Toda mi familia y mis amigos se quedaron muy sorprendidos cuando dejé a mi marido por una mujer. Me llevó mucho tiempo aprender que lo que creía que era amor, en realidad no lo era.

Renunciando a Jesús

Mi madre me llevó a Jesús a los cuatro años a través del Libro sin Palabras, una herramienta de evangelización para niños. Mi padre asistió a la escuela bíblica y al seminario durante la mayor parte de mi infancia. Éramos pobres, pero teníamos una familia eclesiástica muy unida. La iglesia en la que crecimos era legalista, pero yo amaba a Jesús, estudiando la Palabra y escuchando Su dulce voz en mi corazón.

En mis años de crecimiento me “enamoré” de algunas de mis maestras. Cuando tenía quince años, una estudiante de la Biblia era demasiado cariñosa conmigo. Eso me confundió. Cuando crecí, me gustaban los muchachos, pero también me sentía ligeramente atraída por personas del mismo sexo. Años más tarde, cuando mi matrimonio empezó a deteriorarse, busqué una relación gay. Encontré una, y me llevó a terminar mi matrimonio.

Ha sido difícil revisar este periodo de mi vida en el que no caminaba con Jesús.

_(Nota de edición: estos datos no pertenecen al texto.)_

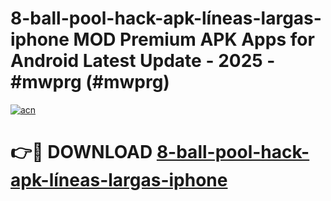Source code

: # 8-ball-pool-hack-apk-líneas-largas-iphone MOD Premium APK Apps for Android Latest Update - 2025 - #mwprg (#mwprg)

[![acn](https://github.com/user-attachments/assets/0f9c940e-d8b0-45ae-aac7-cd30a18b3e1c)](https://app.mediaupload.pro?title=8-ball-pool-hack-apk-líneas-largas-iphone&ref=14F)

# 👉🔴 DOWNLOAD [8-ball-pool-hack-apk-líneas-largas-iphone](https://app.mediaupload.pro?title=8-ball-pool-hack-apk-líneas-largas-iphone&ref=14F)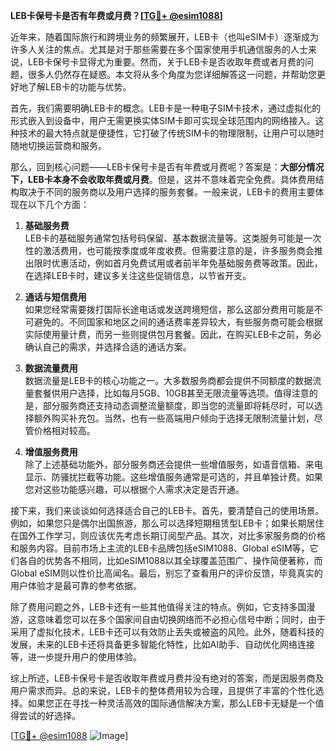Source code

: **LEB卡保号卡是否有年费或月费？[[TG💪+ @esim1088](https://t.me/s/esim1088)]**

近年来，随着国际旅行和跨境业务的频繁展开，LEB卡（也叫eSIM卡）逐渐成为许多人关注的焦点。尤其是对于那些需要在多个国家使用手机通信服务的人士来说，LEB卡保号卡显得尤为重要。然而，关于LEB卡是否收取年费或者月费的问题，很多人仍然存在疑惑。本文将从多个角度为您详细解答这一问题，并帮助您更好地了解LEB卡的功能与优势。

首先，我们需要明确LEB卡的概念。LEB卡是一种电子SIM卡技术，通过虚拟化的形式嵌入到设备中，用户无需更换实体SIM卡即可实现全球范围内的网络接入。这种技术的最大特点就是便捷性，它打破了传统SIM卡的物理限制，让用户可以随时随地切换运营商和服务。

那么，回到核心问题——LEB卡保号卡是否有年费或月费呢？答案是：**大部分情况下，LEB卡本身不会收取年费或月费**。但是，这并不意味着完全免费。具体费用结构取决于不同的服务商以及用户选择的服务套餐。一般来说，LEB卡的费用主要体现在以下几个方面：

1. **基础服务费**  
   LEB卡的基础服务通常包括号码保留、基本数据流量等。这类服务可能是一次性的激活费用，也可能按季度或年度收费。但需要注意的是，许多服务商会推出限时优惠活动，例如首月免费试用或者前半年免基础服务费等政策。因此，在选择LEB卡时，建议多关注这些促销信息，以节省开支。

2. **通话与短信费用**  
   如果您经常需要拨打国际长途电话或发送跨境短信，那么这部分费用可能是不可避免的。不同国家和地区之间的通话费率差异较大，有些服务商可能会根据实际使用量计费，而另一些则提供包月套餐。因此，在购买LEB卡之前，务必确认自己的需求，并选择合适的通话方案。

3. **数据流量费用**  
   数据流量是LEB卡的核心功能之一。大多数服务商都会提供不同额度的数据流量套餐供用户选择，比如每月5GB、10GB甚至无限流量等选项。值得注意的是，部分服务商还支持动态调整流量额度，即当您的流量即将耗尽时，可以选择额外购买补充包。当然，也有一些高端用户倾向于选择无限制流量计划，尽管价格相对较高。

4. **增值服务费用**  
   除了上述基础功能外，部分服务商还会提供一些增值服务，如语音信箱、来电显示、防骚扰拦截等功能。这些增值服务通常是可选的，并且单独计费。如果您对这些功能感兴趣，可以根据个人需求决定是否开通。

接下来，我们来谈谈如何选择适合自己的LEB卡。首先，要清楚自己的使用场景。例如，如果您只是偶尔出国旅游，那么可以选择短期租赁型LEB卡；如果长期居住在国外工作学习，则应该优先考虑长期订阅型产品。其次，对比多家服务商的价格和服务内容。目前市场上主流的LEB卡品牌包括eSIM1088、Global eSIM等，它们各自的优势各不相同，比如eSIM1088以其全球覆盖范围广、操作简便著称，而Global eSIM则以性价比高闻名。最后，别忘了查看用户的评价反馈，毕竟真实的用户体验才是最可靠的参考依据。

除了费用问题之外，LEB卡还有一些其他值得关注的特点。例如，它支持多国漫游，这意味着您可以在多个国家间自由切换网络而不必担心信号中断；同时，由于采用了虚拟化技术，LEB卡还可以有效防止丢失或被盗的风险。此外，随着科技的发展，未来的LEB卡还将具备更多智能化特性，比如AI助手、自动优化网络连接等，进一步提升用户的使用体验。

综上所述，LEB卡保号卡是否收取年费或月费并没有绝对的答案，而是因服务商及用户需求而异。总的来说，LEB卡的整体费用较为合理，且提供了丰富的个性化选择。如果您正在寻找一种灵活高效的国际通信解决方案，那么LEB卡无疑是一个值得尝试的好选择。

[[TG💪+ @esim1088](https://t.me/s/esim1088) ![Image](https://i.postimg.cc/4NQfJmqS/Snipaste-2025-05-13-00-14-12.png)]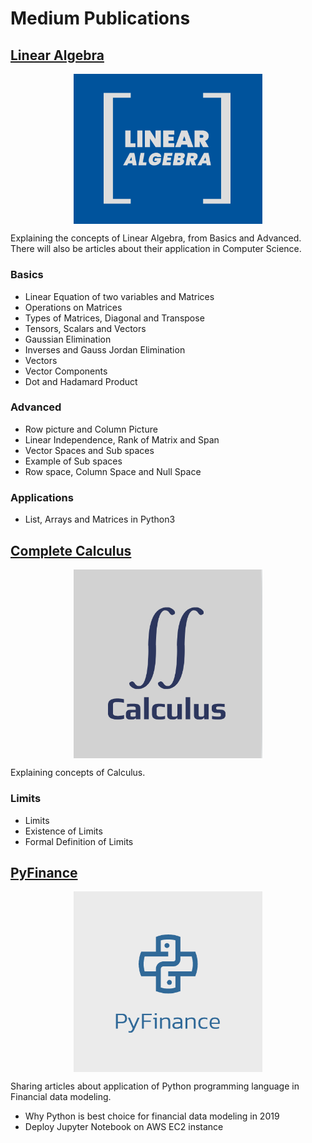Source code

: # Medium Publications

## [Linear Algebra](https://medium.com/linear-algebra)

<img style=" display: block;
     max-width: 60%;
    height: auto;
    margin: auto;
    float: none!important;" src="Linear Algebra/Logo/linalg.png"
    alt ="publication-logo"/>  

Explaining the concepts of Linear Algebra, from Basics and Advanced. There will also be articles about their application in Computer Science. 

### Basics

* Linear Equation of two variables and Matrices
* Operations on Matrices
* Types of Matrices, Diagonal and Transpose
* Tensors, Scalars and Vectors
* Gaussian Elimination
* Inverses and Gauss Jordan Elimination
* Vectors
* Vector Components
* Dot and Hadamard Product

### Advanced

* Row picture and Column Picture
* Linear Independence, Rank of Matrix and Span
* Vector Spaces and Sub spaces
* Example of Sub spaces
* Row space, Column Space and Null Space

### Applications

* List, Arrays and Matrices in Python3

## [Complete Calculus](https://medium.com/complete-calculus)   

<img style=" display: block;
     max-width: 60%;
    height: auto;
    margin: auto;
    float: none!important;" src="Complete Calculus/Logo/cal.png"
    alt ="publication-logo"/>  

Explaining concepts of Calculus.

### Limits
* Limits
* Existence of Limits
* Formal Definition of Limits

## [PyFinance](https://medium.com/pyfinance)

<img style=" display: block;
     max-width: 60%;
    height: auto;
    margin: auto;
    float: none!important;" src="PyFinance/Logo/pyfin.png"
    alt ="publication-logo"/>  

Sharing articles about application of Python programming language in Financial data modeling.

* Why Python is best choice for financial data modeling in 2019
* Deploy Jupyter Notebook on AWS EC2 instance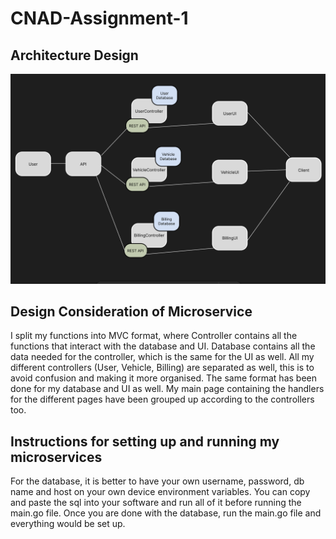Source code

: # CNAD-Assignment-1

## Architecture Design
![Architecture](Images/CNADArchitecture.png)

## Design Consideration of Microservice
I split my functions into MVC format, where Controller contains all the functions that interact with the database and UI. Database contains all the data needed for the controller, which is the same for the UI as well. All my different controllers (User, Vehicle, Billing) are separated as well, this is to avoid confusion and making it more organised. The same format has been done for my database and UI as well. My main page containing the handlers for the different pages have been grouped up according to the controllers too.

## Instructions for setting up and running my microservices
 For the database, it is better to have your own username, password, db name and host on your own device environment variables. You can copy and paste the sql into your software and run all of it before running the main.go file. Once you are done with the database, run the main.go file and everything would be set up.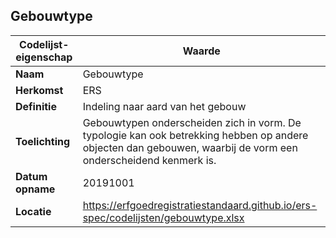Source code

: ﻿## Gebouwtype
| **Codelijst-eigenschap** | **Waarde** |
| ---- | ---- |
| **Naam** | Gebouwtype |
| **Herkomst** | ERS |
| **Definitie** | Indeling naar aard van het gebouw |
| **Toelichting** | Gebouwtypen onderscheiden zich in vorm. De typologie kan ook betrekking hebben op andere objecten dan gebouwen, waarbij de vorm een onderscheidend kenmerk is. |
| **Datum opname** | 20191001 |
| **Locatie** | https://erfgoedregistratiestandaard.github.io/ers-spec/codelijsten/gebouwtype.xlsx |
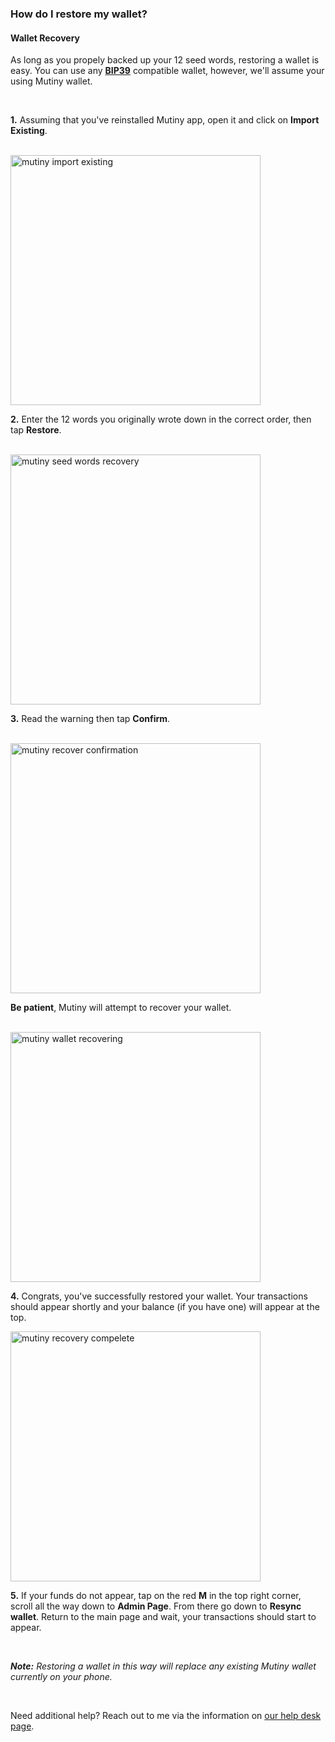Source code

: ### How do I restore my wallet?

<h4 class="text-2xl pb-4 text-[#f7931a] font-semibold">Wallet Recovery</h4>

As long as you propely backed up your 12 seed words, restoring a wallet is easy. You can use 
any **<a class="text-[#8cb4ff] underline-offset-auto font-semibold" href="https://en.bitcoin.it/wiki/BIP_0039" rel="noopener noreferrer" target="blank">BIP39<a>** 
compatible wallet, however, we'll assume your using Mutiny wallet.

<br>

**1\.** Assuming that you've reinstalled Mutiny app, open it and click on **Import Existing**.

<br>

<a href="./../../../mutiny_import_existing.png" target="_blank">
    <img id="mutiny import existing" src="./../../../mutiny_import_existing.png" alt="mutiny import existing" width="400"/> 
</a>

<br>


**2\.** Enter the 12 words you originally wrote down in the correct order, then tap **Restore**.

<br>

<a href="./../../../mutiny_seed_words_recovery.png" target="_blank">
    <img id="mutiny seed words recovery" src="./../../../mutiny_seed_words_recovery.png" alt="mutiny seed words recovery" width="400"/> 
</a>

<br>

**3\.** Read the warning then tap **Confirm**. 

<br>

<a href="./../../../mutiny_recover_confirmation.png" target="_blank">
    <img id="mutiny recover confirmation" src="./../../../mutiny_recover_confirmation.png" alt="mutiny recover confirmation" width="400"/> 
</a>

<br>

**Be patient**, Mutiny will attempt to recover your wallet.

<br>

<a href="./../../../mutiny_wallet_recovering.png" target="_blank">
    <img id="mutiny wallet recovering" src="./../../../mutiny_wallet_recovering.png" alt="mutiny wallet recovering" width="400"/> 
</a>

<br>

**4\.** Congrats, you've successfully restored your wallet. Your transactions should appear shortly and your balance (if you have one) will appear at the top.
<br>

<a href="./../../../mutiny_recovery_complete.png" target="_blank">
    <img id="mutiny recovery complete" src="./../../../mutiny_recovery_complete.png" alt="mutiny recovery compelete" width="400"/> 
</a>

<br>

**5\.** If your funds do not appear, tap on the red **M** in the top right corner, scroll all the way
down to **Admin Page**. From there go down to **Resync wallet**. Return to the main page and wait, 
your transactions should start to appear. 

<br>

***Note:*** *Restoring a wallet in this way will replace any existing Mutiny wallet currently on your phone.*

<br>

Need additional help? Reach out to me via the information on <a class="text-[#8cb4ff] underline-offset-auto font-semibold" href="/faq" target="_blank">our help desk page<a>.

Mis hijos estaban pequeños cuando dejé a mi esposo. Sentí que serían más felices si yo era feliz (la mentira cultural del momento).

Mi nueva pareja y yo tuvimos una “buena vida” durante los años que estuvimos juntas: buenos trabajos, una casa encantadora, grandes amigos y viajes alrededor del mundo. Éramos modelos de conducta en la comunidad gay. Nos unimos a una iglesia gay y asistimos allí por diez años. Cantábamos cantos cristianos y creíamos que Jesús estaba de nuestro lado. Yo creía que la Biblia tenía algunas buenas ideas, pero también pensaba que Dios era más grande que la Biblia: Dios es todo amor, ¿no es así? Sin embargo, yo había sacado a Jesús de mi vida.

Alertas

A veces, algunas cosas me hacían dudar de mi estilo de vida, pero las ignoraba y seguía adelante. No creía que pudiera dejar mi estilo de vida y mantenerme firme.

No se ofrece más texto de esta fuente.